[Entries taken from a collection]
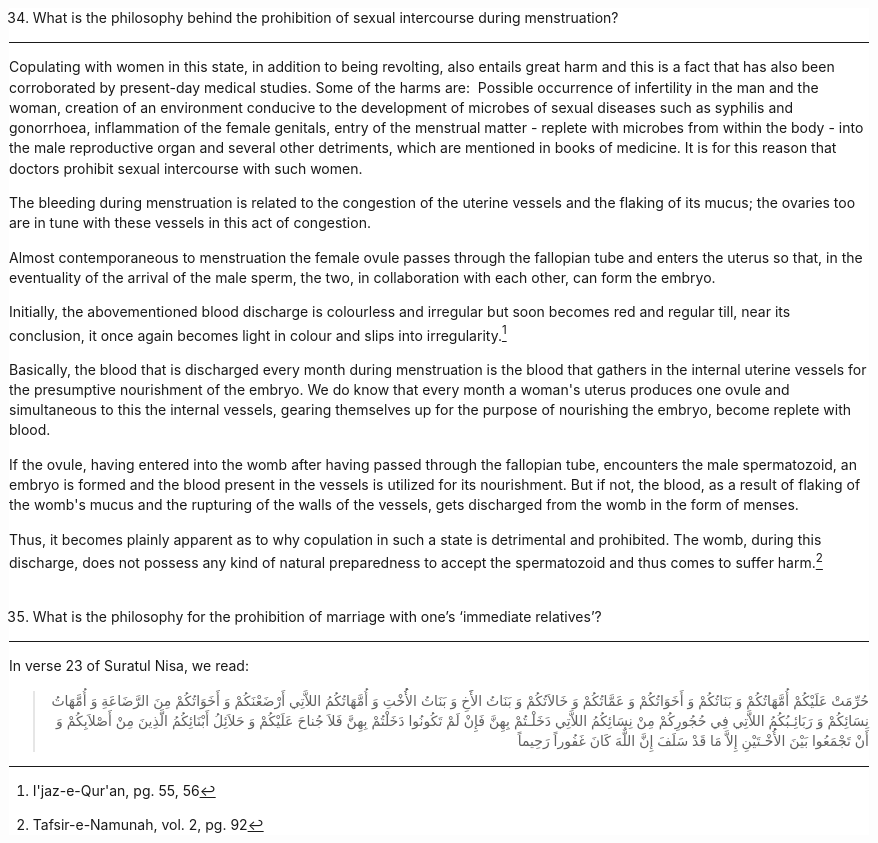 34. What is the philosophy behind the prohibition of sexual intercourse during menstruation?
--------------------------------------------------------------------------------------------

Copulating with women in this state, in addition to being revolting,
also entails great harm and this is a fact that has also been
corroborated by present-day medical studies. Some of the harms are: 
Possible occurrence of infertility in the man and the woman, creation of
an environment conducive to the development of microbes of sexual
diseases such as syphilis and gonorrhoea, inflammation of the female
genitals, entry of the menstrual matter - replete with microbes from
within the body - into the male reproductive organ and several other
detriments, which are mentioned in books of medicine. It is for this
reason that doctors prohibit sexual intercourse with such women.

The bleeding during menstruation is related to the congestion of the
uterine vessels and the flaking of its mucus; the ovaries too are in
tune with these vessels in this act of congestion.

Almost contemporaneous to menstruation the female ovule passes through
the fallopian tube and enters the uterus so that, in the eventuality of
the arrival of the male sperm, the two, in collaboration with each
other, can form the embryo.

Initially, the abovementioned blood discharge is colourless and
irregular but soon becomes red and regular till, near its conclusion, it
once again becomes light in colour and slips into irregularity.[^23]

Basically, the blood that is discharged every month during menstruation
is the blood that gathers in the internal uterine vessels for the
presumptive nourishment of the embryo. We do know that every month a
woman's uterus produces one ovule and simultaneous to this the internal
vessels, gearing themselves up for the purpose of nourishing the embryo,
become replete with blood.

If the ovule, having entered into the womb after having passed through
the fallopian tube, encounters the male spermatozoid, an embryo is
formed and the blood present in the vessels is utilized for its
nourishment. But if not, the blood, as a result of flaking of the womb's
mucus and the rupturing of the walls of the vessels, gets discharged
from the womb in the form of menses.

Thus, it becomes plainly apparent as to why copulation in such a state
is detrimental and prohibited. The womb, during this discharge, does not
possess any kind of natural preparedness to accept the spermatozoid and
thus comes to suffer harm.[^24]  
  

35. What is the philosophy for the prohibition of marriage with one’s ‘immediate relatives’?
--------------------------------------------------------------------------------------------

In verse 23 of Suratul Nisa, we read:

<blockquote dir="rtl">
  <p>
حُرِّمَتْ عَلَيْكُمْ أُمَّهَاتُكُمْ وَ بَنَاتُكُمْ وَ أَخَوَاتُكُمْ وَ
عَمَّاتُكُمْ وَ خَالاَتُكُمْ وَ بَنَاتُ الأََخِ وَ بَنَاتُ الأُُخْتِ
وَ أُمَّهَاتُكُمُ اللاَّتِي أَرْضَعْنَكُمْ وَ أَخَوَاتُكُمْ مِنَ
الرَّضَاعَةِ وَ أُمَّهَاتُ نِسَائِكُمْ وَ رَبَائِـبُكُمُ اللاَّتِي فِي
حُجُورِكُمْ مِنْ نِسَائِكُمُ اللاَّتِي دَخَلْـتُمْ بِهِنَّ فَإِنْ لَمْ
تَكُونُوا دَخَلْتُمْ بِهِنَّ فَلاَ جُناحَ عَلَيْكُمْ وَ حَلاَئِلُ
أَبْنَائِكُمُ الَّذِينَ مِنْ أَصْلاَبِكُمْ وَ أَنْ تَجْمَعُوا بَيْنَ
الأُُخْـتَيْنِ إِلاَّ مَا قَدْ سَلَفَ إِنَّ اللٌّهَ كَانَ غَفُوراً
رَحِيماً
  </p>
</blockquote>


[^1]: Tafsir-e-Namunah, vol. 2, pg. 76
[^2]: Tafsir Ruhul Ma\`ani, vol. 21, pg. 60
[^3]: Wasa\`il ash-Shia, vol. 12, pg. 235
[^4]: Tathir-e-Musiqi Bar Rawan Wa Aa'sab, pg. 26
[^5]: Ibid., pg. 92 onwards
[^6]: Tafsir-e-Namunah, vol. 17, pg. 22
[^7]: Majma' al-Bayan, vol. 6, pg. 414
[^8]: Tafsir-e-Namunah, vol. 12, pg. 103
[^9]: Wasa\`il ash-Shia, vol. 14, pg. 252
[^10]: Tafsir-e-Namunah, vol. 9, pg. 194
[^11]: Tafsir-e-Namunah, vol. 2, pg. 74
[^12]: Symposium on Alcohol, pg. 65
[^13]: Ibid.
[^14]: Tafsir Tantawi, vol. 1, pg. 165
[^15]: Dairatul Ma'arif-e-Farid Wa Judai, vol. 3, pg. 790
[^16]: Balaha-e-Ijtima'i-e-Qarn-e-Ma, pg. 205
[^17]: Majmua'-e-Intisharat-e-Nasl-e-Jawan
[^18]: Symposium On Alcohol, pg. 66
[^19]: Majmua'-e-Intisharat-e-Nasl-e-Jawan, 2nd year, pg. 330
[^20]: Nashriya-e-Markaz-e-Mutala'-e-Peshraftha-e-Iran (about alcohol
[^21]: Tafsir-e-Namunah, vol. 5, pg. 74
[^22]: Tafsir-e-Namunah, vol. 1, pg. 586
[^23]: I'jaz-e-Qur'an, pg. 55, 56
[^24]: Tafsir-e-Namunah, vol. 2, pg. 92
[^25]: Nonetheless, in Islam, marriages between first cousins have not
[^26]: Tafsir-e-Namunah, vol. 3, pg. 326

→ What to do: Look through the entries above and quote exactly the lines from the line with "once again becomes" to the line with "mucus and the", counting both of those lines.

→ Answer:
once again becomes light in colour and slips into irregularity.[^23]

Basically, the blood that is discharged every month during menstruation
is the blood that gathers in the internal uterine vessels for the
presumptive nourishment of the embryo. We do know that every month a
woman's uterus produces one ovule and simultaneous to this the internal
vessels, gearing themselves up for the purpose of nourishing the embryo,
become replete with blood.

If the ovule, having entered into the womb after having passed through
the fallopian tube, encounters the male spermatozoid, an embryo is
formed and the blood present in the vessels is utilized for its
nourishment. But if not, the blood, as a result of flaking of the womb's
mucus and the rupturing of the walls of the vessels, gets discharged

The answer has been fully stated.